Input START

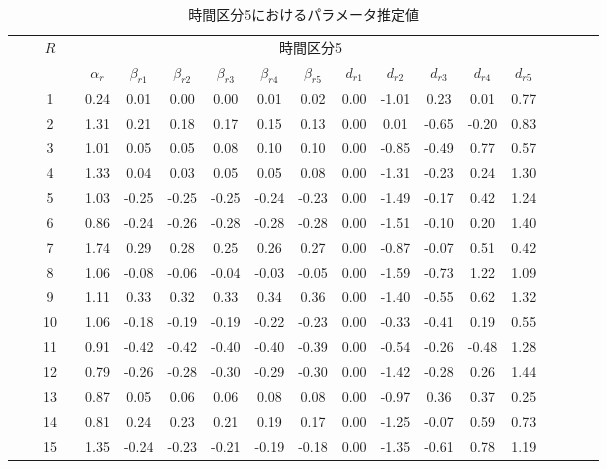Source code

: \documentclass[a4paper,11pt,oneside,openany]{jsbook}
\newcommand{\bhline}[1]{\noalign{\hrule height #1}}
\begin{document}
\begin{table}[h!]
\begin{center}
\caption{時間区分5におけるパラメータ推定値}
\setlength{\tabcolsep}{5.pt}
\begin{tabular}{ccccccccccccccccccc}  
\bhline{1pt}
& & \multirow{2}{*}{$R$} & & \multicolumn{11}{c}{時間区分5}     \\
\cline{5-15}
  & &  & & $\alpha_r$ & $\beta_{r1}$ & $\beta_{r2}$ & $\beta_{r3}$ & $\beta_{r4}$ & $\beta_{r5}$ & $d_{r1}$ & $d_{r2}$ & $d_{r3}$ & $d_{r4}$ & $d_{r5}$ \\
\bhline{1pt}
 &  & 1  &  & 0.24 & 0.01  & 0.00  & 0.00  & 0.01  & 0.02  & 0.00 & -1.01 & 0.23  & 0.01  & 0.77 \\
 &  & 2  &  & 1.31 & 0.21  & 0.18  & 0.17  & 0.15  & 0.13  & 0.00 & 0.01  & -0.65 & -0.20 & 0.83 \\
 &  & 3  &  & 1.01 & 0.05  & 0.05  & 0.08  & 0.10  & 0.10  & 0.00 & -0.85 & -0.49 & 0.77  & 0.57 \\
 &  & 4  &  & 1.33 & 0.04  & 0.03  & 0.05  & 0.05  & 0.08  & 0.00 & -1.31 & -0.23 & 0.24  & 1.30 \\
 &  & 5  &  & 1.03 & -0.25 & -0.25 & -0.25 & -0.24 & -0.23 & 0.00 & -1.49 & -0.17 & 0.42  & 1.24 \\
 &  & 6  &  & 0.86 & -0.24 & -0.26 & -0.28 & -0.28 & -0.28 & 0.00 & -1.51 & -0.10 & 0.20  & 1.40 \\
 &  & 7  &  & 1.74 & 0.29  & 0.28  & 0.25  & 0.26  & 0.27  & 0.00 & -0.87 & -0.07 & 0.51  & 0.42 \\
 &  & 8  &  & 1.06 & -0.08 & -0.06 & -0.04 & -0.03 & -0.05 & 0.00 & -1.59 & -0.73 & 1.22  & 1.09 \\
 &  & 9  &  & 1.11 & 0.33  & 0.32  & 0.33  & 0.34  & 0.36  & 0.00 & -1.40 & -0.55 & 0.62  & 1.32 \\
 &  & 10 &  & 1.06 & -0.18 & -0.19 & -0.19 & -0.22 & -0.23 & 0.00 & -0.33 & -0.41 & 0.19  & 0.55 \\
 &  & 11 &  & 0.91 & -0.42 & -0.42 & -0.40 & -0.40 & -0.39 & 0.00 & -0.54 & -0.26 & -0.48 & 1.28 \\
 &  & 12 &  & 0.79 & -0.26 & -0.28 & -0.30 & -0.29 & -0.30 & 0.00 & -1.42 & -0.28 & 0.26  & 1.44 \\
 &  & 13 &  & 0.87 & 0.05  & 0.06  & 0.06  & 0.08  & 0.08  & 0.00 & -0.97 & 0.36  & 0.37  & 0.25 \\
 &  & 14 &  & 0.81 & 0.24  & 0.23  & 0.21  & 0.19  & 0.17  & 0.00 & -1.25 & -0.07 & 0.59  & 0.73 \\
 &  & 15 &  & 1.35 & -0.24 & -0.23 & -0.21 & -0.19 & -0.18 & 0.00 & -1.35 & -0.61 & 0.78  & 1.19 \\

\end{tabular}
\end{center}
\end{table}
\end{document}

Input END

■ What you are asked to do
All lines that contain the word "begin" must be copied from the records above.

■ Answer section
\begin{document}
\begin{table}[h!]
\begin{center}
\begin{tabular}{ccccccccccccccccccc}  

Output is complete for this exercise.